Classification as data frame
tomjwebb opened this issue · 6 comments
Hi @sckott - I've been using this package and found I wanted the output of wm_classification()
to run over a list of species and end up as a data frame - the output of this is somewhat different from what you get from wm_record()
, in particular the classification function returns 'non-standard' taxonomic groups (superfamily etc.) which I happen to need for this application. Anyway, I've written a couple of functions, which I thought I'd upload here in case you felt there is any more general use for them? The first just turns the output from wm_classification()
into a data frame (and attempts to do something sensible with errors), the second runs this over a list of species and then binds all the resulting data frames together into a single tbl_df
of classifications for the whole species list:
get_sp_classif <- function(sp){
# try to get WoRMS aphia ID from name
aphia <- try(wm_name2id(sp), silent = TRUE)
# check if this worked (catches unrecognised names and instances where AphiaID of -999 is returned)
if(identical(class(aphia), "try-error") | aphia < 0){
# try using genus
aphia <- try(wm_name2id(stringr::word(sp, 1)), silent = TRUE)
if(identical(class(aphia), "try-error") | aphia < 0){
# return NULL if no aphia ID was found
classif_df <- data.frame(sciname = sp)
aphia <- NA
}
}
if(!is.na(aphia)){
# if aphia ID was found, get full classification
classif <- wm_classification(aphia)
# convert into data frame
classif_df <- read.csv(text = "",
col.names = c("sciname", "AphiaID", classif$rank),
colClasses = c("character", "numeric", rep("character", length(classif$rank))), stringsAsFactors = FALSE)
if("Species" %in% classif$rank){
classif_df[1,] <- cbind(sp, classif$AphiaID[classif$rank == "Species"], t(classif$scientificname))
} else {
classif_df[1,] <- cbind(sp, NA, t(classif$scientificname))
}
}
classif_df
}
sp_list_classif <- function(sp_list){
# run the classification function over the whole list
classifs <- sapply(sp_list, function(sp_list){get_sp_classif(sp = sp_list)})
# return as dataframe
classifs <- dplyr::bind_rows(classifs)
dplyr::tbl_df(classifs)
}
thanks for the issue @tomjwebb 😸
edited your code above just a bit so it can run without errors (namespace calls to dplyr fxns)
Might make sense to add a function like this where you can input >1 taxonomic names and get classifications in a data.frame
Note that this is in taxize
library(taxize)
xx <- get_wormsid(c('Platanista gangetica', 'Leucophaeus scoresbii'))

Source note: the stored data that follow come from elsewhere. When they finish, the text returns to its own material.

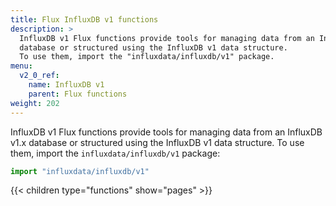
```yaml
---
title: Flux InfluxDB v1 functions
description: >
  InfluxDB v1 Flux functions provide tools for managing data from an InfluxDB v1.x
  database or structured using the InfluxDB v1 data structure.
  To use them, import the "influxdata/influxdb/v1" package.
menu:
  v2_0_ref:
    name: InfluxDB v1
    parent: Flux functions
weight: 202
---
```


InfluxDB v1 Flux functions provide tools for managing data from an InfluxDB v1.x
database or structured using the InfluxDB v1 data structure.
To use them, import the `influxdata/influxdb/v1` package:

```js
import "influxdata/influxdb/v1"
```

{{< children type="functions" show="pages" >}}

dplyr::tbl_df(cbind(classification(xx)))
# A tibble: 2 x 29
kingdom phylum subphylum superclass superclass.1 class subclass order suborder infraorder
<chr> <chr> <chr> <chr> <chr> <chr> <chr> <chr> <chr> <chr>
1 Animalia Chordata Vertebrata Gnathostomata Tetrapoda Mammalia Theria Cetartiodactyla Cetancodonta Cetacea
2 Animalia Chordata Vertebrata Gnathostomata Tetrapoda Aves <NA> Charadriiformes <NA> <NA>
# ... with 19 more variables: superfamily <chr>, family <chr>, genus <chr>, species <chr>, kingdom_id <chr>,
# phylum_id <chr>, subphylum_id <chr>, superclass_id <chr>, superclass_id.1 <chr>, class_id <chr>, subclass_id <chr>,
# order_id <chr>, suborder_id <chr>, infraorder_id <chr>, superfamily_id <chr>, family_id <chr>, genus_id <chr>,
# species_id <chr>, query <chr>
even though that's in taxize
, maybe there is still reason to include similar functionality here
thoughts?
Ah thanks @sckott - I should have checked taxize
first! I should probably switch to using that, have just found worrms
convenient. I also added a bit more to the first function (edited above), which now tries to get the classification of a genus if it can't find an AphiaID for the species (this is useful for what I'm doing at the moment).
Anyway if you envisage others using worrms
standalone then I think this functionality is useful - both returning the classification as a data frame, and being able to run it over a list of species. But if you want to point people to taxize
instead that works too. Feel free to close this issue anyway!
thinking about this
@tomjwebb okay, reinstall like devtools::install_github("ropensci/worrms@changes")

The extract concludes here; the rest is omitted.